Recorded information:
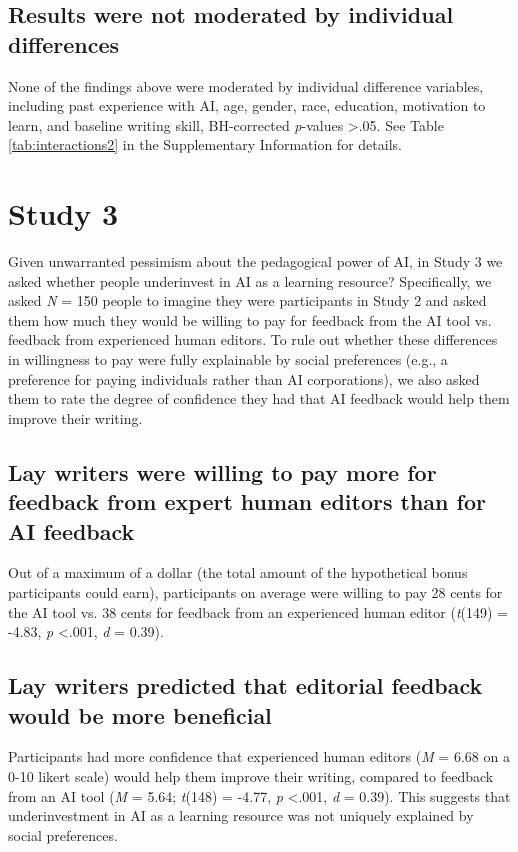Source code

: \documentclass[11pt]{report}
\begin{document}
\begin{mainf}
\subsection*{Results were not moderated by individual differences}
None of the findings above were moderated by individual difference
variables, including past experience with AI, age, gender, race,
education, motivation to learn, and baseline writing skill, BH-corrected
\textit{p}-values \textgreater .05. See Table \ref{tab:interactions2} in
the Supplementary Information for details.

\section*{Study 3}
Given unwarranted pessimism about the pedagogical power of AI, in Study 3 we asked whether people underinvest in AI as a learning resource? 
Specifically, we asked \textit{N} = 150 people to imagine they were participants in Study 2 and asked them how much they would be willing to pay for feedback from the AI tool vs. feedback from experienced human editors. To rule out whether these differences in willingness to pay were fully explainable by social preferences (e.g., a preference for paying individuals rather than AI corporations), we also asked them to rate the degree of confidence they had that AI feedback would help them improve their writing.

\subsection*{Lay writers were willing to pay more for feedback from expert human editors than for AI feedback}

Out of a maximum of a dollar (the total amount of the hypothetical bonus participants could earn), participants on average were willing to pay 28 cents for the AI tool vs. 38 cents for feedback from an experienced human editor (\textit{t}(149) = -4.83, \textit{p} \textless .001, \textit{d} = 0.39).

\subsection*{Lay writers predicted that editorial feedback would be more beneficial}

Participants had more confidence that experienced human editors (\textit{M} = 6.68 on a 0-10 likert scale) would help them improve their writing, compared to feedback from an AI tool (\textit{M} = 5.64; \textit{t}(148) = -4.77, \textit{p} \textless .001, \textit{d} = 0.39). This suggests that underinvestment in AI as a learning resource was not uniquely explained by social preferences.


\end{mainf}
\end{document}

---

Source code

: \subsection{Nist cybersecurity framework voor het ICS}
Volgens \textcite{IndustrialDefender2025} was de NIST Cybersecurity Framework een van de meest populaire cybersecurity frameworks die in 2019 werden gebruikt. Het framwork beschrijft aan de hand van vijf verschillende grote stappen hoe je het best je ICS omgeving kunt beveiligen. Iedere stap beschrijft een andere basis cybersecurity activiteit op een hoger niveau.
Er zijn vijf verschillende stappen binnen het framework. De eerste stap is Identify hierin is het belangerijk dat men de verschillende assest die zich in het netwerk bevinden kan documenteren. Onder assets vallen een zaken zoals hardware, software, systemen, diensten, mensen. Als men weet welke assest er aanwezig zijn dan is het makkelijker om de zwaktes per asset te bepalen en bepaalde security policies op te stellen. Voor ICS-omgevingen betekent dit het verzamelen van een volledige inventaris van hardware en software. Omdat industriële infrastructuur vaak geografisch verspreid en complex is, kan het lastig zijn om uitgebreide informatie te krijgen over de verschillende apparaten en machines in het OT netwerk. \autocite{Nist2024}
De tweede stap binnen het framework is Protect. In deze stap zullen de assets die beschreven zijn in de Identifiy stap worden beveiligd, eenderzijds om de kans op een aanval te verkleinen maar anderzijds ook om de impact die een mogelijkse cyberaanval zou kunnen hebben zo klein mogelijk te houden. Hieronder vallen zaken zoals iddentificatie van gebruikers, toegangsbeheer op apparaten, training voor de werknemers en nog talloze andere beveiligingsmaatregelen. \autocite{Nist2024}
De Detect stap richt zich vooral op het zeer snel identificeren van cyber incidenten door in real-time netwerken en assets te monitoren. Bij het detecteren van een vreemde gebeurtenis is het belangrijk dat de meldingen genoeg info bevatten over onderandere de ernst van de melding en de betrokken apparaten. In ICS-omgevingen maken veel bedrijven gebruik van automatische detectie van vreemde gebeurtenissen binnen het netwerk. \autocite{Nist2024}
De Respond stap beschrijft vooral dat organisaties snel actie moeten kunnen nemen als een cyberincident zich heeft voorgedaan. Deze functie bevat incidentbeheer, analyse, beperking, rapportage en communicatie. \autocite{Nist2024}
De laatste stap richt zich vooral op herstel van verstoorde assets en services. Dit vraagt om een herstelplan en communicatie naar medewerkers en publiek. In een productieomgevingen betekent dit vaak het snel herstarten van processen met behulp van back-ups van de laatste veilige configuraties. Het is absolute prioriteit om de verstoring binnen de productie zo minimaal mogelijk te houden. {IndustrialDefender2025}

Task statement:
Within the data above, the lines from the one with "Specifically, we asked" to the one with "writers predicted that" must be repeated exactly; no other line belongs in the answer.

Response:
Specifically, we asked \textit{N} = 150 people to imagine they were participants in Study 2 and asked them how much they would be willing to pay for feedback from the AI tool vs. feedback from experienced human editors. To rule out whether these differences in willingness to pay were fully explainable by social preferences (e.g., a preference for paying individuals rather than AI corporations), we also asked them to rate the degree of confidence they had that AI feedback would help them improve their writing.

\subsection*{Lay writers were willing to pay more for feedback from expert human editors than for AI feedback}

Out of a maximum of a dollar (the total amount of the hypothetical bonus participants could earn), participants on average were willing to pay 28 cents for the AI tool vs. 38 cents for feedback from an experienced human editor (\textit{t}(149) = -4.83, \textit{p} \textless .001, \textit{d} = 0.39).

\subsection*{Lay writers predicted that editorial feedback would be more beneficial}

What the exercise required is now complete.